Darren Colby

MSCA 32020

Value Iteration

The purpose of this notebook is to get an intuiton for how value iteration works by implementing it from scratch and use the implementation to solve a simple grid problem. Towards that purpose, I have tried to make this implementation as clear as possible by using dictionaries instead of matrices, using action names like "Right" instead of an arbitrary number or letter, and labeling variables with names like transition_probabilities instead of T or P.

In [1]:
using Revise
using StatsBase
using LinearAlgebra

## Step 1: Define an MDP Struct

To make our lives easier we will make a struct to store all the components for a simple MDP. We can initialize an MDP by passing a tuple of states, a tuple of actions, a dictionary of rewards, and a dictionary of transition probabilities or dictionary of dictionaries of transition probabilities if we want our transition probabilities to depend on the action the agent takes.

In [2]:
"""Struct to store the necessary componeents of a Markov Decision Process"""
struct MDP
    states::Tuple
    actions::Tuple
    rewards::Dict
    transition_probabilities::Dict
    num_states::Int64
    num_actions::Int64
    γ::Float64
    values::Dict
    π::Vector{Float64}
end


"""
    MDP(states, actions, rewards, transitiion_probabilities)

    Create an MDP struct to solve
"""
function MDP(states::Tuple, actions::Tuple, rewards::Dict, transition_probabilities::Dict, 
    γ::Float64=0.9)

    # Initialize values to zero    
    values = Dict(state => 0.0 for state in states)

        MDP(states, actions, rewards, transition_probabilities, size(states, 1), 
            size(actions, 1), γ, values, zeros(size(states, 1)))
end

MDP

## Step 2: Update Values for Each Action

To solve our MDP with value iteration we will define functions inside out. In other words, we will start by defining a function to update the values for a single action using the Bellman Optimality Condition. Then, we can call this functiion for each action and update its value. To do this we will get our next action (s') by using our current state and action to sample from the transition probabilities. Then, we will update the value of our action by adding its immediate reward r(s, a) from the rewards dictionary to the discounted sum of the product of our transition probabilities P(s'|s, a) multiplied by each possible next state value (s') in our values dictionary. This update will be of the form $V(a) = r(s, a) + \gamma{\Sigma{P(s'|s, a)*V(a')}}$ 

In [3]:
"""
gettransitionprobability(mdp, state, action)
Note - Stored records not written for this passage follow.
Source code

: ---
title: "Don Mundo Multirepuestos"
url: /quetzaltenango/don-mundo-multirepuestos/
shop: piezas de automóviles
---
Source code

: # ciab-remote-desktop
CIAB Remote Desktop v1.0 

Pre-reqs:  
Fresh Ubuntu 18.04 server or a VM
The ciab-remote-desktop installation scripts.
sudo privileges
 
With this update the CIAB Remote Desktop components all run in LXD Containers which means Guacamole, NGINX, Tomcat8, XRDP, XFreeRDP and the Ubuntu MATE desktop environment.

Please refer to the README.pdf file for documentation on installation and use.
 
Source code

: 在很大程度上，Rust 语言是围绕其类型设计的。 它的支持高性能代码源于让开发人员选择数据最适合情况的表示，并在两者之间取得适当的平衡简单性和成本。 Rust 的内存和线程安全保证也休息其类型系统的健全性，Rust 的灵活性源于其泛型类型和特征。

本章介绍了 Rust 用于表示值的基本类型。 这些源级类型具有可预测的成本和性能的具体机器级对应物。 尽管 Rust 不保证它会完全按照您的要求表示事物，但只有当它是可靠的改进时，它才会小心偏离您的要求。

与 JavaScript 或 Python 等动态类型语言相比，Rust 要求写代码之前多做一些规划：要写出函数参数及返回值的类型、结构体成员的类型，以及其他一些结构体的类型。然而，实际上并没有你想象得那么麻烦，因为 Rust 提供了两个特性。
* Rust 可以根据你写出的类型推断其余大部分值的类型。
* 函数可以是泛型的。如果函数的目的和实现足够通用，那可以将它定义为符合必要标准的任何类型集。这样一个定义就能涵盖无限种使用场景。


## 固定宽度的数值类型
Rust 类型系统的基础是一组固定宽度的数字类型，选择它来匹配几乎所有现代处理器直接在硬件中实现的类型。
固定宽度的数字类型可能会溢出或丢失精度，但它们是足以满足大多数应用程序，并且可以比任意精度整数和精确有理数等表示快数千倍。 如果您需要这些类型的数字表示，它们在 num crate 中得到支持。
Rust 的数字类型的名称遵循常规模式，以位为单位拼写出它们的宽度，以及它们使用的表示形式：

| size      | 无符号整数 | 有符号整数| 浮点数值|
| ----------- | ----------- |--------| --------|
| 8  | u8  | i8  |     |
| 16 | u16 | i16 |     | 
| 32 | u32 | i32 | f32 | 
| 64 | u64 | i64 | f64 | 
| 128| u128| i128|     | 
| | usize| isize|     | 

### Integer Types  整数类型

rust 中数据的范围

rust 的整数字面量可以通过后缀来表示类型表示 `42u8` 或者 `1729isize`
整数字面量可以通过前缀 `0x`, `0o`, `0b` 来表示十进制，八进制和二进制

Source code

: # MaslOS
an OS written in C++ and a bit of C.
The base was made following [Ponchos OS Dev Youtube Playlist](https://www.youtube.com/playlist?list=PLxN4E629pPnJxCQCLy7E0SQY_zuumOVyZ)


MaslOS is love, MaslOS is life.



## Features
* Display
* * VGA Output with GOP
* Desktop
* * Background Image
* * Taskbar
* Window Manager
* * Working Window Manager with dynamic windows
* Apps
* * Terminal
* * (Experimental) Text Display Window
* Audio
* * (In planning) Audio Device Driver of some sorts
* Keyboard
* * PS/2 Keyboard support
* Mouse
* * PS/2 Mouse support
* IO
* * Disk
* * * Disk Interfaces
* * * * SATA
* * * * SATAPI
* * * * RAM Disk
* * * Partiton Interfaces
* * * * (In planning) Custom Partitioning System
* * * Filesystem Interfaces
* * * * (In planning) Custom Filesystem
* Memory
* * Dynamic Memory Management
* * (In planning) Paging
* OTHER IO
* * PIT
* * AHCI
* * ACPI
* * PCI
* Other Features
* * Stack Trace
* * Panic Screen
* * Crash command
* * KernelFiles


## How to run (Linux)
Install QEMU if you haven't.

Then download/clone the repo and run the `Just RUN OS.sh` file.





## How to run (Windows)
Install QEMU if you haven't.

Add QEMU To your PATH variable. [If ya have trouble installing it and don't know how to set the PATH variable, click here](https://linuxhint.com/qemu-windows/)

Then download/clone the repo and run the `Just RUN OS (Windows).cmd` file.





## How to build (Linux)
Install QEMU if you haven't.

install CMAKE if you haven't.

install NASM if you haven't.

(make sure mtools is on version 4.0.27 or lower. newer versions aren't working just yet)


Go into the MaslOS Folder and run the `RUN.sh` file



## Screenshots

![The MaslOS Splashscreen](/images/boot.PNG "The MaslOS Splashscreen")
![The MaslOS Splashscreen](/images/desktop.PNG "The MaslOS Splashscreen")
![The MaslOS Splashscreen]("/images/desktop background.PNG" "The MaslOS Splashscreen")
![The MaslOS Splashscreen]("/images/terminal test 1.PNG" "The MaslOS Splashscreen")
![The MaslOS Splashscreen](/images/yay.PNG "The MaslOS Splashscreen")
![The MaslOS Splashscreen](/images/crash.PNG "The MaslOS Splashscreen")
Get the next state and its transition probability
"""
function gettransitionprobability(mdp::MDP, state, action)
    # Get the next state based on its probability given the current state and action
    possible_states = collect(keys(mdp.transition_probabilities[action][state]))
    state_probs = ProbabilityWeights(collect(values(mdp.transition_probabilities[action][state])))
    next_state = sample(possible_states, state_probs)

    return mdp.transition_probabilities[action][state][next_state], next_state
end

"""
bellmanupdate(mdp, action_values, state, action)

Update the estimated value of an action at a given state using the Bellman Optimality Condition
"""
function bellmanupdate(mdp::MDP, action_values::Dict, state, action)

    # Get transition probabilities from the given state and action
    transition_probabilities = values(mdp.transition_probabilities[action][state])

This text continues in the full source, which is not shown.